All pictures are to be skipped; retype only the lines from the top of the entries through the line with "- Определение кастомного", both included.

____________

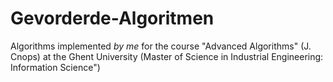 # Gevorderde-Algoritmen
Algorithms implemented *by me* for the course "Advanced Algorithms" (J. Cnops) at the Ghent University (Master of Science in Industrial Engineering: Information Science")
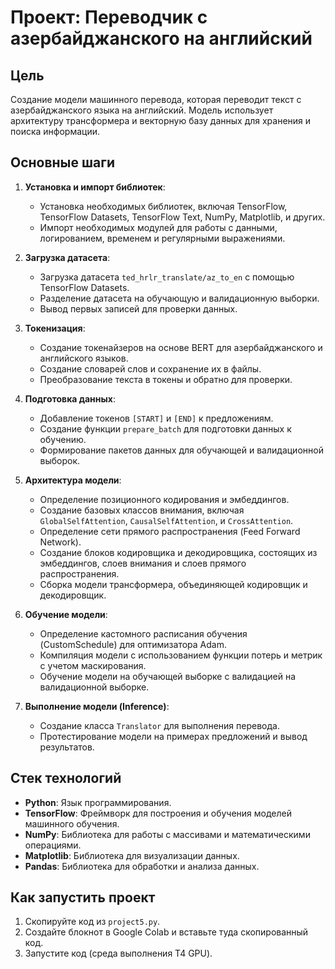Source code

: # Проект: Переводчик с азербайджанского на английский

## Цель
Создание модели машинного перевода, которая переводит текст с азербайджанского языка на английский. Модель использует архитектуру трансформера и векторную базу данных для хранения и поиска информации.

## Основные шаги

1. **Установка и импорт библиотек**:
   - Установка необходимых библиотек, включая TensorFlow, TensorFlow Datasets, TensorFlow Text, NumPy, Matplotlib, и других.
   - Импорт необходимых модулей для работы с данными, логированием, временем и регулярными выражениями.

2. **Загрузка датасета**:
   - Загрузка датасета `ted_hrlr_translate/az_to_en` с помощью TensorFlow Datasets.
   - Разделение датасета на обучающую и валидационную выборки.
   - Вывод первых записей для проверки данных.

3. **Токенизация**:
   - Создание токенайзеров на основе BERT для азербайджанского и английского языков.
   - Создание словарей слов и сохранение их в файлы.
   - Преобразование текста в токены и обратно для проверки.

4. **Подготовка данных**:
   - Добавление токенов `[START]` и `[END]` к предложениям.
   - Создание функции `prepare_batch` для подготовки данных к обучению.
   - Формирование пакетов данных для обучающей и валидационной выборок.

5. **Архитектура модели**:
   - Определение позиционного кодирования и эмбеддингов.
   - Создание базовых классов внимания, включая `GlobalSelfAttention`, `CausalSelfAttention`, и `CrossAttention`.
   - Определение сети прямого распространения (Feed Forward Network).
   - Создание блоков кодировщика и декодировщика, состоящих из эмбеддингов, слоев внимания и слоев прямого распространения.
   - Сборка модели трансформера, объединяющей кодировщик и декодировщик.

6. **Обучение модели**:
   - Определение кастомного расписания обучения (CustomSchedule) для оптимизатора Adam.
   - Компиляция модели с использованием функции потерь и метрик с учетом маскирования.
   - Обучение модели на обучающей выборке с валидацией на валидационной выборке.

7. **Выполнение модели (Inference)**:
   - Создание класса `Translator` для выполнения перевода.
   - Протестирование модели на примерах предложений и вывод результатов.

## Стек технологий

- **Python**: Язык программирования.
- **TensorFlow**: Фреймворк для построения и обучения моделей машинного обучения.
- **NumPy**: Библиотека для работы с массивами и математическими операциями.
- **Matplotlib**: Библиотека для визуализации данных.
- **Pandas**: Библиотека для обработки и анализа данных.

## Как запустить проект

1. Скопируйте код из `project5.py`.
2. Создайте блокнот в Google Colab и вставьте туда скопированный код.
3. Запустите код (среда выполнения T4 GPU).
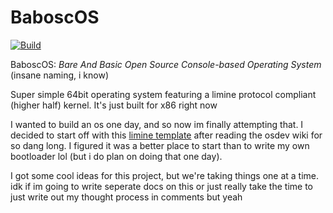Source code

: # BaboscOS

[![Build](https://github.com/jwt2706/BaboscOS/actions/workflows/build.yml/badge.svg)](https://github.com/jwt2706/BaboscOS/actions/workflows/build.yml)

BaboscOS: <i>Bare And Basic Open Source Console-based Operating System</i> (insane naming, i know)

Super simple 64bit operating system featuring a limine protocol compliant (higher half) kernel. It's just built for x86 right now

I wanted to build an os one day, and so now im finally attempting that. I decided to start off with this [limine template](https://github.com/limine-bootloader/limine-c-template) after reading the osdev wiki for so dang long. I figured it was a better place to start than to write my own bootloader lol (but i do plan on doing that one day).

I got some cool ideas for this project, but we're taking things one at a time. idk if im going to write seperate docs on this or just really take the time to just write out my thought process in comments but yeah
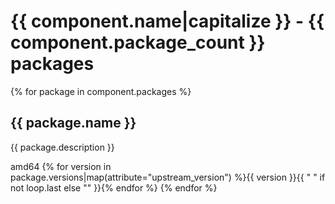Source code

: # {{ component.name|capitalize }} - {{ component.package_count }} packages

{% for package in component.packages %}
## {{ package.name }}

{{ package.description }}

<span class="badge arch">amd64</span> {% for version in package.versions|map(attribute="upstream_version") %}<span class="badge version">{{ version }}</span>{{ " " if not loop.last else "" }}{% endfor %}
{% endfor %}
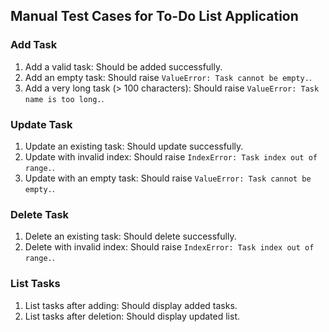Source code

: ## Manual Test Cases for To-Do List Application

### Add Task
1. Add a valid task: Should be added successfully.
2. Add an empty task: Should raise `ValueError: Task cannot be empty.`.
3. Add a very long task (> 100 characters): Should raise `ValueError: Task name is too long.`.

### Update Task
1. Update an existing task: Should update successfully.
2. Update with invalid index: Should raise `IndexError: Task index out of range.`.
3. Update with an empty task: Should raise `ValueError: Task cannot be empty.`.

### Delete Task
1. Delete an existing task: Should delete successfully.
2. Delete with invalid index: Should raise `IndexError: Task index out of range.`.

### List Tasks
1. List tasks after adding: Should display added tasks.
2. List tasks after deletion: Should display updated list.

____________

:: Result for this exercise ::
 # Gevorderde-Algoritmen
Algorithms implemented *by me* for the course "Advanced Algorithms" (J. Cnops) at the Ghent University (Master of Science in Industrial Engineering: Information Science")
Source code

: # Проект: Переводчик с азербайджанского на английский

## Цель
Создание модели машинного перевода, которая переводит текст с азербайджанского языка на английский. Модель использует архитектуру трансформера и векторную базу данных для хранения и поиска информации.

## Основные шаги

1. **Установка и импорт библиотек**:
   - Установка необходимых библиотек, включая TensorFlow, TensorFlow Datasets, TensorFlow Text, NumPy, Matplotlib, и других.
   - Импорт необходимых модулей для работы с данными, логированием, временем и регулярными выражениями.

2. **Загрузка датасета**:
   - Загрузка датасета `ted_hrlr_translate/az_to_en` с помощью TensorFlow Datasets.
   - Разделение датасета на обучающую и валидационную выборки.
   - Вывод первых записей для проверки данных.

3. **Токенизация**:
   - Создание токенайзеров на основе BERT для азербайджанского и английского языков.
   - Создание словарей слов и сохранение их в файлы.
   - Преобразование текста в токены и обратно для проверки.

4. **Подготовка данных**:
   - Добавление токенов `[START]` и `[END]` к предложениям.
   - Создание функции `prepare_batch` для подготовки данных к обучению.
   - Формирование пакетов данных для обучающей и валидационной выборок.

5. **Архитектура модели**:
   - Определение позиционного кодирования и эмбеддингов.
   - Создание базовых классов внимания, включая `GlobalSelfAttention`, `CausalSelfAttention`, и `CrossAttention`.
   - Определение сети прямого распространения (Feed Forward Network).
   - Создание блоков кодировщика и декодировщика, состоящих из эмбеддингов, слоев внимания и слоев прямого распространения.
   - Сборка модели трансформера, объединяющей кодировщик и декодировщик.

6. **Обучение модели**:
   - Определение кастомного расписания обучения (CustomSchedule) для оптимизатора Adam.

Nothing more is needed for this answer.